Indeed, months before a Trump nomination was even imaginable, when one of us was chair of the U.S. National Intelligence Council (NIC) and was talking to an academic colleague about the NIC’s quadrennial look into the future, Global Trends, he asked: “If you’re looking out 20 years, shouldn’t you take the red-blue divide seriously? Shouldn’t you imagine that the country might come apart physically?”
His comment became our benchmark for the country’s future. Now, the COVID-19 crisis makes us think that rather than a Civil War, our “Boston tea party moment” for California and kindred states is nearer to a revolution than we ever imagined.
There has been no shortage of post mortems about the federal government’s failure, so suffice to say that in terms of lives needlessly lost, COVID-19 will be the worst government failure in American history. There is still no semi-coherent federal response, only temper tantrums masquerading as press conferences, gatherings that leave Dr. Anthony Fauci looking like the only adult present, despite his awkward kowtowing — and poor, miscast Dr. Deborah Birx like the proverbial cat on a hot tin roof.
California and the other states hardest hit have gotten everything from the federal government but help. Trump even huffed — wrongly — that only he could lift the lock-downs, despite the fact that it was the governors who had mandated them in the first place. It brings to mind conversations with officials in New York City in the early months after 9/11 when they said over and over: “We’re the main terrorist target, and the feds are no help.”
New York was late in responding to COVID-19 — after all, who would have expected the federal government to continue to fail — but pretty impressive in action. Gov. Andrew Cuomo became the go-to guy for honest talk.
Neither New York nor California will wait for the feds the next time a crisis impends.
The present crisis is horrific, but the reasons why the American union will not hold run much deeper. By virtually every measure, the country is growing apart. Between 2008 and 2018, the counties that voted for Hilary Clinton got richer and more educated; those that went for Trump stagnated, actually losing ground in average income. So long as the “white tribe” was a majority and the American dream was plausible, the tribe stayed loosely united; no more, as greater inequality, plus an elite that is more and more hereditary, put the lie to the dream. Between 1960 and 1980 economic activity was dispersing across the country. Since 1980 it has been concentrating, with half the U.S. economy in 25 superstar cities, mostly on the coasts.
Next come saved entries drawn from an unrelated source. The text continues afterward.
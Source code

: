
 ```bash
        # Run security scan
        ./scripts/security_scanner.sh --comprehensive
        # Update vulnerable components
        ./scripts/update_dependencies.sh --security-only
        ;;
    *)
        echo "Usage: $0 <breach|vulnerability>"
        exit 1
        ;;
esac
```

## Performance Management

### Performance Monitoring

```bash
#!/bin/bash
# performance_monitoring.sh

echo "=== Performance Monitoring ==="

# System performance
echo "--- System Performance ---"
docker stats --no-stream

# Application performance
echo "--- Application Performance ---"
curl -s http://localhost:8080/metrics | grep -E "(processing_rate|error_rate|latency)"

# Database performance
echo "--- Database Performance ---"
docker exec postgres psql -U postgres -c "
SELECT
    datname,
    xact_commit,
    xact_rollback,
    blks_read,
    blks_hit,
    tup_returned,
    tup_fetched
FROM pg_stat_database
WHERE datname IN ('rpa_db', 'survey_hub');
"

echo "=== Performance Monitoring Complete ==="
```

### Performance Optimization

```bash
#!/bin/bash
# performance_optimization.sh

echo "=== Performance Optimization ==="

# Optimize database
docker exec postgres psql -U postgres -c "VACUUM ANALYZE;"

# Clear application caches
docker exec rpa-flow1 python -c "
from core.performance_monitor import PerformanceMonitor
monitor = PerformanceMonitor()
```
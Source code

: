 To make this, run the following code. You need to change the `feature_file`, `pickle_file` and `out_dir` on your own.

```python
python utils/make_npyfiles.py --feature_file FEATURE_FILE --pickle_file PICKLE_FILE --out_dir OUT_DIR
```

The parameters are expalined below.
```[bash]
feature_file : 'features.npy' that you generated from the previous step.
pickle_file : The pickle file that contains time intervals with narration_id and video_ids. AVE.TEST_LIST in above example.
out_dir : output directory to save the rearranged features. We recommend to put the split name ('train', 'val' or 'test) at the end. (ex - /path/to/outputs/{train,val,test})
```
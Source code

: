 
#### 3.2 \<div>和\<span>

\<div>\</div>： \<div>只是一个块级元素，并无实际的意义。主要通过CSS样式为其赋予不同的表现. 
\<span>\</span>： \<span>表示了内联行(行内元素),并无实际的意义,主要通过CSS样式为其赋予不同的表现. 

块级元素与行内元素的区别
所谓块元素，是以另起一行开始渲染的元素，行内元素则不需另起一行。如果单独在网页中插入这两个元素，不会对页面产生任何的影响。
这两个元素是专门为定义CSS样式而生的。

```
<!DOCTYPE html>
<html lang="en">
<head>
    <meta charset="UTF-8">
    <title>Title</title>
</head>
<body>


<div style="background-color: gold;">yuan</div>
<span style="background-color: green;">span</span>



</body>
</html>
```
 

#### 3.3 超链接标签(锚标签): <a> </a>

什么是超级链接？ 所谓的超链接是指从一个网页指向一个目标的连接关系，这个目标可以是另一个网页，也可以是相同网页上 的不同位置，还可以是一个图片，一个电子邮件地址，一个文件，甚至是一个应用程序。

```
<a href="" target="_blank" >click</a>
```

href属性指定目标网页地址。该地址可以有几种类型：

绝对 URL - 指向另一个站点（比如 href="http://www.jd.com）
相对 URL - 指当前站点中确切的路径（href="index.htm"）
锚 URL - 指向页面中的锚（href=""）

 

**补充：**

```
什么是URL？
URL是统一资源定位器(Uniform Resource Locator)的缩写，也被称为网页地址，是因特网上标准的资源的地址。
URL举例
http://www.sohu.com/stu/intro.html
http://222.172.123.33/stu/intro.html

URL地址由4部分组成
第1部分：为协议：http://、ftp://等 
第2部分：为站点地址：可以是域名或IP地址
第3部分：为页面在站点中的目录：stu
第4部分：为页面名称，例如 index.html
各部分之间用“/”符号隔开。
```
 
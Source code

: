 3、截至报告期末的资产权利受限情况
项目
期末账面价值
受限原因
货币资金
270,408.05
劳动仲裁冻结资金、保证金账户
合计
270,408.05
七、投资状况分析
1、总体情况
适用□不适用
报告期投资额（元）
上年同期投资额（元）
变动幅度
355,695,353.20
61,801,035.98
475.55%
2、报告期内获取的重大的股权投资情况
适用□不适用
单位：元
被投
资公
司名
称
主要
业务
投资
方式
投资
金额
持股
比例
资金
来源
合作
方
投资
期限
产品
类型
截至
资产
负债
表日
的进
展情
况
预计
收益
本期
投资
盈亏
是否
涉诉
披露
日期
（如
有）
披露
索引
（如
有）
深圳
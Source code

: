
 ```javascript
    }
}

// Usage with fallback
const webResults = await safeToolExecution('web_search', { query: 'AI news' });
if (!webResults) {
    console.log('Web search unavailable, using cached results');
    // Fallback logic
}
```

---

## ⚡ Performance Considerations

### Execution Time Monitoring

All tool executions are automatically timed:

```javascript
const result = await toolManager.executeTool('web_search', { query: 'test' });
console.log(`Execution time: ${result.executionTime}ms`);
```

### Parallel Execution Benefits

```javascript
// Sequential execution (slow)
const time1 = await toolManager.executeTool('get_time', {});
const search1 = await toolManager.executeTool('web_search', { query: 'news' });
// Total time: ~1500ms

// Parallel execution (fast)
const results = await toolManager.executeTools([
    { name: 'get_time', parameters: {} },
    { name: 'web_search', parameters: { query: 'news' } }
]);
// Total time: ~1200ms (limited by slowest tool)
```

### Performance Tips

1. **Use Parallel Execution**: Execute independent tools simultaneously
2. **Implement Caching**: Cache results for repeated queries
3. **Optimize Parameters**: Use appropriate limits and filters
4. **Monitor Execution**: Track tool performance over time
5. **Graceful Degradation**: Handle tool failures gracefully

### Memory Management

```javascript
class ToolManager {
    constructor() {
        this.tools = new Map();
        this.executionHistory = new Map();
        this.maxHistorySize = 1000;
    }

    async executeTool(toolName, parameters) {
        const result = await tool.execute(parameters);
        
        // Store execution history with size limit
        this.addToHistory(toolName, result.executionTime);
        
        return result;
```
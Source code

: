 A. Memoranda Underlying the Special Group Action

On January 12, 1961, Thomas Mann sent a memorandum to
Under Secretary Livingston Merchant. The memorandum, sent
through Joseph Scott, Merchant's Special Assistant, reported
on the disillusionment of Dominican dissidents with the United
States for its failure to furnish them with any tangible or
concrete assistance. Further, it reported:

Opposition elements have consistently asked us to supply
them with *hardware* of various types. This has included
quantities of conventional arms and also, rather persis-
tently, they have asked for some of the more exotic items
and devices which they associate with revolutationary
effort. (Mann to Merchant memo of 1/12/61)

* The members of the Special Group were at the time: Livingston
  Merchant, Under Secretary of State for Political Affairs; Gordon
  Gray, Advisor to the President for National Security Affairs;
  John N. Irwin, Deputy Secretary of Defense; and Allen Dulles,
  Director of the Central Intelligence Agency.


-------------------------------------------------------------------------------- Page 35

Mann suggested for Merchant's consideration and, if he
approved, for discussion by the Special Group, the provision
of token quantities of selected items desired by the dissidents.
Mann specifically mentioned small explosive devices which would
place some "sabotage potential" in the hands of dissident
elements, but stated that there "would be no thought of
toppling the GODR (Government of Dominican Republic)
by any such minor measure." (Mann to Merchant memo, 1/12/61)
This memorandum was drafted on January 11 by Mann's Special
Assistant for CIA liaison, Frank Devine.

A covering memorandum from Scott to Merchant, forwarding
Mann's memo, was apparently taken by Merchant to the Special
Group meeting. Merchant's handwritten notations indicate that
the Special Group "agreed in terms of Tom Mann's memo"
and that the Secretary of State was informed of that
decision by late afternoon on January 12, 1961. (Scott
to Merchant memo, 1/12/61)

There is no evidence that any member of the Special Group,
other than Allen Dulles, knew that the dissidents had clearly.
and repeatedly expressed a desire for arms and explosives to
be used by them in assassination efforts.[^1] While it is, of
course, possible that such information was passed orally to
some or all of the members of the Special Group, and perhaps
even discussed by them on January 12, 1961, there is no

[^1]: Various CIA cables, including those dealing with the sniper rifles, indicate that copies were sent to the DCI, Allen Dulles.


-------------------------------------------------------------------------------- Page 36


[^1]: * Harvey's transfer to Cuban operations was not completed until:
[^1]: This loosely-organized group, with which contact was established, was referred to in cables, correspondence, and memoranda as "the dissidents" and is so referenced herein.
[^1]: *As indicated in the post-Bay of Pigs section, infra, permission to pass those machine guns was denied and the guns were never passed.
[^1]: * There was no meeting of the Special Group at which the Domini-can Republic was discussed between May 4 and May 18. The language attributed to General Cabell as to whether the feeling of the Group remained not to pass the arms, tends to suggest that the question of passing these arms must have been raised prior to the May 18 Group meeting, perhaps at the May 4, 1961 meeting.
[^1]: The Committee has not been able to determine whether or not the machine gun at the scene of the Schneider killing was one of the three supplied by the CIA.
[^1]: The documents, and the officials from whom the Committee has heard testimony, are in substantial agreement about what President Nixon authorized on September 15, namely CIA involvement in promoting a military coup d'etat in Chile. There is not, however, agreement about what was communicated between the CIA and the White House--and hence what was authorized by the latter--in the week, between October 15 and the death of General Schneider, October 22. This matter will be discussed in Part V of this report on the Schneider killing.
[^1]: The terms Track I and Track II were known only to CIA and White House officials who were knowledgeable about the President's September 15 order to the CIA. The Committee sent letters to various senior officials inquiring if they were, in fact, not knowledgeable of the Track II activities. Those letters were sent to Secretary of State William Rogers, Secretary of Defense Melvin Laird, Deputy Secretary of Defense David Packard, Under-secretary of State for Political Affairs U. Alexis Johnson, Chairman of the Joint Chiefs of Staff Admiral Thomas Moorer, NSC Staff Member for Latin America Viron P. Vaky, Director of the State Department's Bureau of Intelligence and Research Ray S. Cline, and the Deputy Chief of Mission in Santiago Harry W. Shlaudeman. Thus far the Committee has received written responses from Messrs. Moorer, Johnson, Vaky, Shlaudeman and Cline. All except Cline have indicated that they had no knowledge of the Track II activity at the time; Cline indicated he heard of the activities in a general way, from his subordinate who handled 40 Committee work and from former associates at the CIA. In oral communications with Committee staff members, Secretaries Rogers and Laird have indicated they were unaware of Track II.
The polarization also extends to where people live, in what kind of neighborhoods, and even colors decisions about money. In one experiment, three-quarters of the subjects actually refused a higher monetary payment to themselves if the other party would also gain. By 2040, 70 percent of Americans will live in California and the 14 next largest states. Not all of them will be “blue,” but most will. And in any case, that will mean that 70 percent of the people are represented by 30 senators, while the other 30 percent are represented by 70. That is not a recipe for an enduring union.
The terms of the divorce will be messy, for states like Florida and Texas are turning purple, and there are red enclaves — like California’s central valley — in deep blue states, along with blue ones — like Austin — in still-red states like Texas. The European Union’s current travails are all too apparent, but it still might serve as a model of a loose federation, perhaps with a common currency and defense.
In any event, the complexity of the divorce is reason to think about it sooner rather than later, and soberly — not under the gun, perhaps literally. Gov. Gavin Newsom referred to California as a “nation-state.” And so it is — or will be one day not too distant — for the tea party moment is nearing.
Gregory F. Treverton chaired the U.S. National Intelligence Council from 2014 to January 2017. He is now professor of the Practice of International Relations and Spatial Sciences at the University of Southern California and chairman of the Global TechnoPolitics Forum. He is the author of numerous books including “Dividing Divided States” (2014), “National Intelligence and Science: Beyond the Great Divide in Analysis and Policy” (2015) and “Intelligence for an Age of Terror” (2011).
Karen Treverton is former Special Assistant to the President of RAND, and manager of the RAND Terrorism Database.